Ahead of a Finnish Council Presidency’s conference that aims to set the EU agenda for action on food waste towards 2030, a number of companies have made commitments to reduce their food waste, but a number of barriers still stand in their way.
A lot has been said about the promotion of a circular economy, which officials say will represent half of the EU’s effort to achieve net-zero carbon emissions by 2050, and has been named as “the number one priority” of the upcoming European Green Deal.
Whilst the focus is often on plastic, the circular economy of food waste is also an area with enormous potential to create a positive environmental and social impact.
In the EU, around 88 million tonnes of food waste are generated annually with associated costs estimated at €143 billion. This figure is set to rise to around 126 million tonnes of food waste by 2020.

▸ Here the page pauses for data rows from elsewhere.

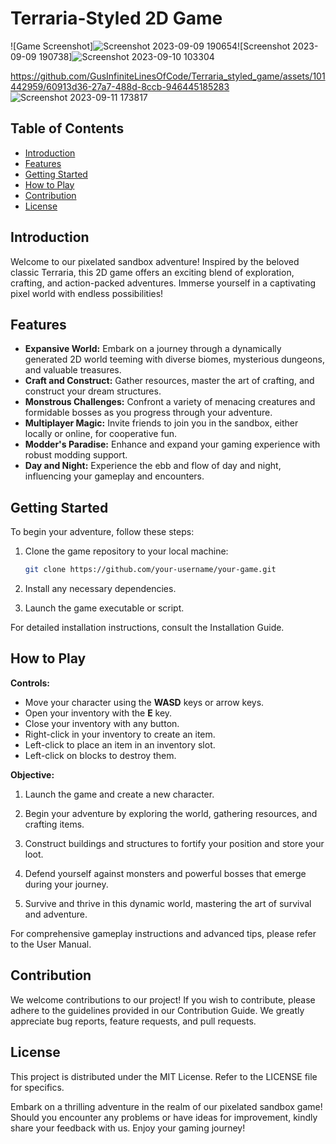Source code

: # Terraria-Styled 2D Game

![Game Screenshot]![Screenshot 2023-09-09 190654](https://github.com/GusInfiniteLinesOfCode/Terraria_styled_game/assets/101442959/7458632a-b966-46ca-a98c-60db0b508d55)![Screenshot 2023-09-09 190738]![Screenshot 2023-09-10 103304](https://github.com/GusInfiniteLinesOfCode/Terraria_styled_game/assets/101442959/aa772f05-84d8-4488-b2f4-b26604ec0bab)

https://github.com/GusInfiniteLinesOfCode/Terraria_styled_game/assets/101442959/60913d36-27a7-488d-8ccb-946445185283
![Screenshot 2023-09-11 173817](https://github.com/GusInfiniteLinesOfCode/Terraria_styled_game/assets/101442959/ef3c1316-8653-4df9-b829-ccba6d6203ab)









## Table of Contents
- [Introduction](#introduction)
- [Features](#features)
- [Getting Started](#getting-started)
- [How to Play](#how-to-play)
- [Contribution](#contribution)
- [License](#license)

## Introduction

Welcome to our pixelated sandbox adventure! Inspired by the beloved classic Terraria, this 2D game offers an exciting blend of exploration, crafting, and action-packed adventures. Immerse yourself in a captivating pixel world with endless possibilities!

## Features

- **Expansive World:** Embark on a journey through a dynamically generated 2D world teeming with diverse biomes, mysterious dungeons, and valuable treasures.
- **Craft and Construct:** Gather resources, master the art of crafting, and construct your dream structures.
- **Monstrous Challenges:** Confront a variety of menacing creatures and formidable bosses as you progress through your adventure.
- **Multiplayer Magic:** Invite friends to join you in the sandbox, either locally or online, for cooperative fun.
- **Modder's Paradise:** Enhance and expand your gaming experience with robust modding support.
- **Day and Night:** Experience the ebb and flow of day and night, influencing your gameplay and encounters.

## Getting Started

To begin your adventure, follow these steps:

1. Clone the game repository to your local machine:

   ```bash
   git clone https://github.com/your-username/your-game.git
   ```

2. Install any necessary dependencies.

3. Launch the game executable or script.

For detailed installation instructions, consult the Installation Guide.

## How to Play

**Controls:**

- Move your character using the **WASD** keys or arrow keys.
- Open your inventory with the **E** key.
- Close your inventory with any button.
- Right-click in your inventory to create an item.
- Left-click to place an item in an inventory slot.
- Left-click on blocks to destroy them.

**Objective:**

1. Launch the game and create a new character.

2. Begin your adventure by exploring the world, gathering resources, and crafting items.

3. Construct buildings and structures to fortify your position and store your loot.

4. Defend yourself against monsters and powerful bosses that emerge during your journey.

5. Survive and thrive in this dynamic world, mastering the art of survival and adventure.

For comprehensive gameplay instructions and advanced tips, please refer to the User Manual.

## Contribution

We welcome contributions to our project! If you wish to contribute, please adhere to the guidelines provided in our Contribution Guide. We greatly appreciate bug reports, feature requests, and pull requests.

## License

This project is distributed under the MIT License. Refer to the LICENSE file for specifics.

Embark on a thrilling adventure in the realm of our pixelated sandbox game! Should you encounter any problems or have ideas for improvement, kindly share your feedback with us. Enjoy your gaming journey!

Wasting food is not only an ethical and economic issue but it also depletes the environment of limited natural resources.
One man’s waste is another man’s treasure
There has recently been a burgeoning of interest in food waste redistribution and recycling, with more and more companies looking to donate their excess food to charities.
Most recently, the cereal and snacks company, Kellogg Europe, has announced a new ambitious target to reduce organic waste, pledging to look into innovative uses of food that would otherwise be wasted.
This includes, amongst other initiatives, the creation of cross-sector collaborations, in which the company is teaming up with others to create value out of a waste product.
In the UK, for example, Kellogg has teamed up with a brewery, Seven Bro7hers, to turn its ‘less-than-perfect’ cereals and discarded grains into beer.
The move is part of the company’s commitment to Champions 12.3, a coalition of multinational businesses and organisations to reduce their food waste in line with the United Nation’s Sustainability Development Goals.
However, the donation of surplus food has often been hampered by an ambiguous policy concerning the use of food waste.
Back in 2017, the EU Court of Auditors released a damning report heavily criticising the European Commission for its failure to contribute to a resource-efficient food supply chain by effectively tackling food waste.
In a bid to address this, a revised EU waste legislation, adopted in May 2018, called on the EU countries to take action to reduce food waste at each stage of the food supply chain, monitor and report on food waste levels based on a common EU methodology for measuring food waste.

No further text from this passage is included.